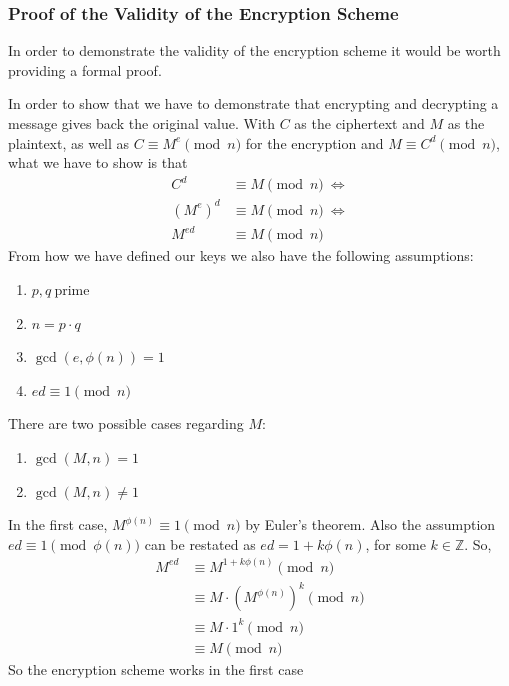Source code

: \documentclass[12pt, titlepage]{article}
\begin{document}
\subsubsection{Proof of the Validity of the Encryption Scheme}

In order to demonstrate the validity of the encryption scheme it would be worth providing a
formal proof. \autocite{so_rsa_proof}

In order to show that we have to demonstrate that encrypting and decrypting a message gives
back the original value. With $C$ as the ciphertext and $M$ as the plaintext, as well as $C
\equiv M^e \pmod{n}$ for the encryption and $M \equiv C^d \pmod{n}$, what we have to show is
that
%
\begin{align*}
    C^d     &\equiv M \pmod{n}\ \iff \\
    (M^e)^d &\equiv M \pmod{n}\ \iff \\
    M^{ed}  &\equiv M \pmod{n}
\end{align*}
%
From how we have defined our keys we also have the following assumptions:
%
\begin{enumerate}
    \item $p,q\ \text{prime}$
    \item $n = p \cdot q$
    \item $\gcd(e, \phi(n)) = 1$ 
    \item $ed \equiv 1 \pmod{n}$
\end{enumerate}
%
There are two possible cases regarding $M$:
%
\begin{enumerate}
    \item $\gcd(M, n) = 1$
    \item $\gcd(M, n) \not= 1$
\end{enumerate}
%
In the first case, $M^{\phi(n)} \equiv 1 \pmod{n}$ by Euler's theorem. Also the assumption
$ed \equiv 1 \pmod{\phi(n)}$ can be restated as $ed = 1 + k\phi(n)$, for some $k \in
\mathbb{Z}$. So, 
%
\begin{align*}
    M^{ed} &\equiv M^{1 + k\phi(n)} \pmod{n} \\
           &\equiv M \cdot (M^{\phi(n)})^k  \pmod{n} \\
           &\equiv M \cdot 1^k \pmod{n} \\
           &\equiv M \pmod{n}
\end{align*}
%
So the encryption scheme works in the first case
\end{document}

------------------------------------------------------------------------

**AIM OF THE TASK**. Across the listing, how many lines contain the word "item"? Give the number without further comment.

**OUTPUT FOR THIS TASK**. 6